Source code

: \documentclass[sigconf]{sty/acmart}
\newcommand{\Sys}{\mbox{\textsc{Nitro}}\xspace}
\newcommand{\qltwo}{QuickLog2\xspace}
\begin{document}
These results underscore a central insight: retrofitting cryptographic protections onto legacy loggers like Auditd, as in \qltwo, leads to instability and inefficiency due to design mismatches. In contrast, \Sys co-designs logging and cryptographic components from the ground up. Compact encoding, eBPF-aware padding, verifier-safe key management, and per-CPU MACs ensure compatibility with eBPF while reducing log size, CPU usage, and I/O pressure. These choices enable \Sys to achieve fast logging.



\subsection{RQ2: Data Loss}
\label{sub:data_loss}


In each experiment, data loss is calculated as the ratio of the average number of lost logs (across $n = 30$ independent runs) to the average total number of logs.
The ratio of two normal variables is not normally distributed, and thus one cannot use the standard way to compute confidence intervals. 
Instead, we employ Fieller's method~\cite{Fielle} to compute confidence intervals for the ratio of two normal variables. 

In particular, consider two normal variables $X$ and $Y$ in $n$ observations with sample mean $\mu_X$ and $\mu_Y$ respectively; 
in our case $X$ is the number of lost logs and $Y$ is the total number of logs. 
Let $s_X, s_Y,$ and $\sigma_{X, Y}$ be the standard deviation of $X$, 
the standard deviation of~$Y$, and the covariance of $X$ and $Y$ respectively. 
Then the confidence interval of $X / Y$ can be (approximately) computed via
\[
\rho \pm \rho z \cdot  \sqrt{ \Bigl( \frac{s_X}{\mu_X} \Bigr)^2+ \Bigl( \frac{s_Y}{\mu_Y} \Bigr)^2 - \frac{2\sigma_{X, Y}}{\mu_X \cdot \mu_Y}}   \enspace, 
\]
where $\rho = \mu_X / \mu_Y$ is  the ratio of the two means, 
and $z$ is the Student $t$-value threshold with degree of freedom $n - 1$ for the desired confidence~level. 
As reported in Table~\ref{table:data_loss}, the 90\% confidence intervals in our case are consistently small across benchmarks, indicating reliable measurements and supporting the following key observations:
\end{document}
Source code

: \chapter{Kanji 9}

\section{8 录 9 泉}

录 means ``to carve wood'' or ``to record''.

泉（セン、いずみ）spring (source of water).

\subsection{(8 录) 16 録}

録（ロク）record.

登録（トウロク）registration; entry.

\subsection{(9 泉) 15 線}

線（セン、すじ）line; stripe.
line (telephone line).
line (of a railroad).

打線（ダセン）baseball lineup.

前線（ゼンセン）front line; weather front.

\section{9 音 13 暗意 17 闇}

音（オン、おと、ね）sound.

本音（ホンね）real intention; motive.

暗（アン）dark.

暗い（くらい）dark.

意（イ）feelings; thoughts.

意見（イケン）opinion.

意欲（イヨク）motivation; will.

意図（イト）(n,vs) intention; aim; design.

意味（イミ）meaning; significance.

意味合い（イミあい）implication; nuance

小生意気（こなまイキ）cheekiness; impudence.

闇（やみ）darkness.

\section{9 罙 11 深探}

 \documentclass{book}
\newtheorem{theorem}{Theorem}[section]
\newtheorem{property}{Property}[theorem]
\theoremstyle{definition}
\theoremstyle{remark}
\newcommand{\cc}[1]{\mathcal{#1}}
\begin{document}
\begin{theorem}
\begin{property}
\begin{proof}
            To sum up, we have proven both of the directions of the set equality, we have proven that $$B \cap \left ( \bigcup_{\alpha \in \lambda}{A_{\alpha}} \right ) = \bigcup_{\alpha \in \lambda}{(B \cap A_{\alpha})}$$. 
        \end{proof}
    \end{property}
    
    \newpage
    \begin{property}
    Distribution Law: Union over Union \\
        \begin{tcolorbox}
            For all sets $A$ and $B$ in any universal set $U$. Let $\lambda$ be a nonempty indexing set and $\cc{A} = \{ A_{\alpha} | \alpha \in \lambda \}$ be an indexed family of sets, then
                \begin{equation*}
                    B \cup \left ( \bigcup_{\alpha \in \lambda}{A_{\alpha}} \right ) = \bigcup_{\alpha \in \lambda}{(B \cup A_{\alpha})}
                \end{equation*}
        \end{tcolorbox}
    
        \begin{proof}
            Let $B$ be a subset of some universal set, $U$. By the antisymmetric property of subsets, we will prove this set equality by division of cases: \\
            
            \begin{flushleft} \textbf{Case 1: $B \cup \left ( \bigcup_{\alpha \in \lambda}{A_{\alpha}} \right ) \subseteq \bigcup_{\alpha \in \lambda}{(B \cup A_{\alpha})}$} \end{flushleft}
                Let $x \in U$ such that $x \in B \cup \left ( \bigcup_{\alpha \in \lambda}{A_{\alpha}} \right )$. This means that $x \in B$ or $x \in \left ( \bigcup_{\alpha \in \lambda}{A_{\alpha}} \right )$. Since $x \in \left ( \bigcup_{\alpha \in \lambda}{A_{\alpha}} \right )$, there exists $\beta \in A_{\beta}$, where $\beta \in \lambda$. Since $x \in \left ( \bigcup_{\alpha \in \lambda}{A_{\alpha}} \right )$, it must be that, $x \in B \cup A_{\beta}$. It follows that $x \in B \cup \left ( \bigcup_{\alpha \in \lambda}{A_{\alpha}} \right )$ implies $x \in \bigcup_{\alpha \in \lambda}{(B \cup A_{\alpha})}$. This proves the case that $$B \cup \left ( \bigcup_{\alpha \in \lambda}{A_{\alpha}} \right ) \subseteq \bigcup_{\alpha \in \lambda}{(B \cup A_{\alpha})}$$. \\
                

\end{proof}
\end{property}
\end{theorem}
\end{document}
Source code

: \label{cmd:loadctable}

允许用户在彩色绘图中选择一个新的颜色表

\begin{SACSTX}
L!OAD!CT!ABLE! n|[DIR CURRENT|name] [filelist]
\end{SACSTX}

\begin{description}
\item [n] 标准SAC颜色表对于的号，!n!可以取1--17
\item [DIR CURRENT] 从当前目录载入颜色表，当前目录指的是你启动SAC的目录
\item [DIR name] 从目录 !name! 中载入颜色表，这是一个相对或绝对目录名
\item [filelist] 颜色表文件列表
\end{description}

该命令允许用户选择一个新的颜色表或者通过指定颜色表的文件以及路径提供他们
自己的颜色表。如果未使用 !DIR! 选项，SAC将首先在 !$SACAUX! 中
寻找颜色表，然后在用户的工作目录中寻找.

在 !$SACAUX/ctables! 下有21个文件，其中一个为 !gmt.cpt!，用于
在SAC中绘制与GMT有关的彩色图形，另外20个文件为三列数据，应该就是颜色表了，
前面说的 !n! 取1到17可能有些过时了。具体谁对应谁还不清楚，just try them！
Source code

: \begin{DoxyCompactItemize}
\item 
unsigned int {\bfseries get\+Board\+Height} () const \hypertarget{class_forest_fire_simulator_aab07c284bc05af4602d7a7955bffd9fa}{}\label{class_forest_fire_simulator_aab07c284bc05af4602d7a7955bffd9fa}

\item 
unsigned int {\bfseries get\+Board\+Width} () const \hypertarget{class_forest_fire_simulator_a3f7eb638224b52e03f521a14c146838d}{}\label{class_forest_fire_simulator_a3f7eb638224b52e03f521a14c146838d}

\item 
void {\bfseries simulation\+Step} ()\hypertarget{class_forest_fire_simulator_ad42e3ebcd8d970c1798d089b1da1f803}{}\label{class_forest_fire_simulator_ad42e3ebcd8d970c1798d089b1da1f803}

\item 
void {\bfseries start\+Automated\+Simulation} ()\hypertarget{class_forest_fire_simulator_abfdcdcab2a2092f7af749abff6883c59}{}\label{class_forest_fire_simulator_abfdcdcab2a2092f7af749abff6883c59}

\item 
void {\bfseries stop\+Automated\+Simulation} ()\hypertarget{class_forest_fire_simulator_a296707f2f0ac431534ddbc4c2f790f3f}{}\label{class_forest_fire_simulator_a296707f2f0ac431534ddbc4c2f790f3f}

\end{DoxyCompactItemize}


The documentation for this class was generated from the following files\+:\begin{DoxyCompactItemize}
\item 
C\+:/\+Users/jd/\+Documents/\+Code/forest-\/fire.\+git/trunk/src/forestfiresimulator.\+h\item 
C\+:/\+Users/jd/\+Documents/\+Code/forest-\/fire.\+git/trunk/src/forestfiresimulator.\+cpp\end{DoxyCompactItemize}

### Task
Exactly as written, repeat each line from the beginning of the data above to the line containing "in our case $X$", inclusive.

### Written solution
Source code

: \documentclass[sigconf]{sty/acmart}
\newcommand{\Sys}{\mbox{\textsc{Nitro}}\xspace}
\newcommand{\qltwo}{QuickLog2\xspace}
\begin{document}
These results underscore a central insight: retrofitting cryptographic protections onto legacy loggers like Auditd, as in \qltwo, leads to instability and inefficiency due to design mismatches. In contrast, \Sys co-designs logging and cryptographic components from the ground up. Compact encoding, eBPF-aware padding, verifier-safe key management, and per-CPU MACs ensure compatibility with eBPF while reducing log size, CPU usage, and I/O pressure. These choices enable \Sys to achieve fast logging.



\subsection{RQ2: Data Loss}
\label{sub:data_loss}


In each experiment, data loss is calculated as the ratio of the average number of lost logs (across $n = 30$ independent runs) to the average total number of logs.
The ratio of two normal variables is not normally distributed, and thus one cannot use the standard way to compute confidence intervals. 
Instead, we employ Fieller's method~\cite{Fielle} to compute confidence intervals for the ratio of two normal variables. 

In particular, consider two normal variables $X$ and $Y$ in $n$ observations with sample mean $\mu_X$ and $\mu_Y$ respectively; 
in our case $X$ is the number of lost logs and $Y$ is the total number of logs. 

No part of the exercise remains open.